George Segal, the banjo-player-turned-actor who was nominated for an Oscar for 1966's “Who’s Afraid of Virginia Woolf?” and starred in the ABC sitcom “The Goldbergs,” died Tuesday in Santa Rosa, California, at the age of 87 years.

“The family is devastated to announce that this morning George Segal passed away due to complications from bypass surgery,” the actor's wife Sonia Segal said in a statement to entertainment outlets Variety and Deadline Hollywood.

Charming and witty, Segal excelled in dramatic and comedic roles and had a life-long passion for the banjo. He performed at New York's Carnegie Hall in 1981 with his group, the Beverly Hills Unlisted Jazz Band.

Segal's acting career began on the New York stage and television in the early 1960s. He quickly moved into films, playing an artist in the star-studded ensemble drama "Ship of Fools" and a scheming, wily American corporal in a World War Two prisoner-of-war camp in "King Rat" in 1965.

A native of Great Neck, New York, Segal was always best known as a comic actor but his most famous role was in a harrowing drama, 1966's “Who's Afraid of Virginia Woolf.”

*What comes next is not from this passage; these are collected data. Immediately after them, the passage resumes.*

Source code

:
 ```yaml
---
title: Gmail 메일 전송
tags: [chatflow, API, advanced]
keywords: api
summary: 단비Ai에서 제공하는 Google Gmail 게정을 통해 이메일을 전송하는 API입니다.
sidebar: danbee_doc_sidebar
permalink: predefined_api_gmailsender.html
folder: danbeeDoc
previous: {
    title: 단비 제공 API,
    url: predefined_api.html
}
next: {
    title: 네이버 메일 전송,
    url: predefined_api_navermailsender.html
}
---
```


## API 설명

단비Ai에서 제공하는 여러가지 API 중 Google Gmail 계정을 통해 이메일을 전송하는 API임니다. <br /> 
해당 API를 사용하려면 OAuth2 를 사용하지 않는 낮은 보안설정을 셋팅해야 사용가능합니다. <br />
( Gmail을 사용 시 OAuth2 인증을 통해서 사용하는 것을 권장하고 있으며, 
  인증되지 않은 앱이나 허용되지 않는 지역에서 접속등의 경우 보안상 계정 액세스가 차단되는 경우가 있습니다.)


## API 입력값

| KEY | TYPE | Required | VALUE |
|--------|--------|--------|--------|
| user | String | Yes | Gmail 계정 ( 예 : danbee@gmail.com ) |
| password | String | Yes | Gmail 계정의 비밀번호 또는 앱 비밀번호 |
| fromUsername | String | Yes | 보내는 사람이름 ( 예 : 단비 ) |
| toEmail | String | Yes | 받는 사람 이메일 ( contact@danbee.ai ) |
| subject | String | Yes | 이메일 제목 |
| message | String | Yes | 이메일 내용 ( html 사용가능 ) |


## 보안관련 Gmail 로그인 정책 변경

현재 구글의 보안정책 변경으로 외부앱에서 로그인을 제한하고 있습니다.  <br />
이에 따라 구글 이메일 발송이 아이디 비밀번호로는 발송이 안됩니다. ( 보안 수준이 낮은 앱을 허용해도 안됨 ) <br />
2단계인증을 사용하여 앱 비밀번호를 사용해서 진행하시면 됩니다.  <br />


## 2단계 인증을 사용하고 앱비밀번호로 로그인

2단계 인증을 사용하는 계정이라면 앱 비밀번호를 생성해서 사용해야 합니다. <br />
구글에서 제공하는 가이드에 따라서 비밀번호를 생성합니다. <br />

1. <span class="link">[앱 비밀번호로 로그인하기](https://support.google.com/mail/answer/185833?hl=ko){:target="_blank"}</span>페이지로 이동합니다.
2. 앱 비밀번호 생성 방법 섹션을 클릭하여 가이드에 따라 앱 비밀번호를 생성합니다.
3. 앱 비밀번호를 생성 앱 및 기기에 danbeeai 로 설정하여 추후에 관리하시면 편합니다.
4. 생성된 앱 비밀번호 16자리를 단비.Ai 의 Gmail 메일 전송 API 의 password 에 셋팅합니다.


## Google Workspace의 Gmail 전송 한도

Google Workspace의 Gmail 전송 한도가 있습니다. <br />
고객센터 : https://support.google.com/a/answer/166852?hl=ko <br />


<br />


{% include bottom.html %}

The entire cast of the film, based on Edward Albee’s acclaimed play, was nominated for Academy Awards: Elizabeth Taylor and Richard Burton for starring roles, Sandy Dennis and Segal for supporting performances.

The women won Oscars, the men did not.

To younger audiences, he was better known for playing magazine publisher Jack Gallo on the long-running NBC series “Just Shoot Me" from 1997 to 2003, and as grandfather Albert “Pops” Solomon on the “The Goldbergs” since 2013.